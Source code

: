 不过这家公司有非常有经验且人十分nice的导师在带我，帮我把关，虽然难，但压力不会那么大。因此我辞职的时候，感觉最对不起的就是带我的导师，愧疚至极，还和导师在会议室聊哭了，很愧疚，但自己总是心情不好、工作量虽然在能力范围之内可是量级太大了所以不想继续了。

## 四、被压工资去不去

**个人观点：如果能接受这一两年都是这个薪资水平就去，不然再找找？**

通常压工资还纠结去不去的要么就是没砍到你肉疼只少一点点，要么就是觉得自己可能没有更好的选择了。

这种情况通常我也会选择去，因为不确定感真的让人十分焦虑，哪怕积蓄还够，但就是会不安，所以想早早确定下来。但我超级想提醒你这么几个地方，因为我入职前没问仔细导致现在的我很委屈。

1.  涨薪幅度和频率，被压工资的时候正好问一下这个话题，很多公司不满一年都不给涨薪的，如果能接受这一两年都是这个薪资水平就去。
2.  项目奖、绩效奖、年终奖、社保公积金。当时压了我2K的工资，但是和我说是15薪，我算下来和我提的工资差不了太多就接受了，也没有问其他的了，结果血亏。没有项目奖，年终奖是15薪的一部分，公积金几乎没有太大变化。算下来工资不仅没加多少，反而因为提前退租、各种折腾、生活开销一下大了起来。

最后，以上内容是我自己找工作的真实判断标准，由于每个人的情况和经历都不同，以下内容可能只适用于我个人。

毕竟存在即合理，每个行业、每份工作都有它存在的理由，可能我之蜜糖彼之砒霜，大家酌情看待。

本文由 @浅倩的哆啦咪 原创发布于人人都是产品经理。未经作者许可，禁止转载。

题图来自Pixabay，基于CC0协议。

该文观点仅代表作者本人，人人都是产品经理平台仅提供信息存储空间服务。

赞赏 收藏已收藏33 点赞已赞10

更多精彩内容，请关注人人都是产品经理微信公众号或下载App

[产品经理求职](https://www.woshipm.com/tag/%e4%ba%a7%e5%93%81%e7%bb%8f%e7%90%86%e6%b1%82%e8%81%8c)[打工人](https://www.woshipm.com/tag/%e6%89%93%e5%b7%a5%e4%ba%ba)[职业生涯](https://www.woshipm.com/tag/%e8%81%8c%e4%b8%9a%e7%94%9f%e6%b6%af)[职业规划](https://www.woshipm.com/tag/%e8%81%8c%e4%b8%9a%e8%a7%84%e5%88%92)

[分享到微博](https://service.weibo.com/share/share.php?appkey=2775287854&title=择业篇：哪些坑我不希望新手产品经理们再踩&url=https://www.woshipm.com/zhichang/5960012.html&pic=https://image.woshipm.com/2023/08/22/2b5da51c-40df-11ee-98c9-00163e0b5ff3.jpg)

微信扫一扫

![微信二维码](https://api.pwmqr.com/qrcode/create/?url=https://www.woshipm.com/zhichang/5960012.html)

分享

****

▸ Work to be completed
Lines in the data above may contain the word "如果能接受这一两年都是这个薪资水平就去"; count them and give only the number.

▸ Response
2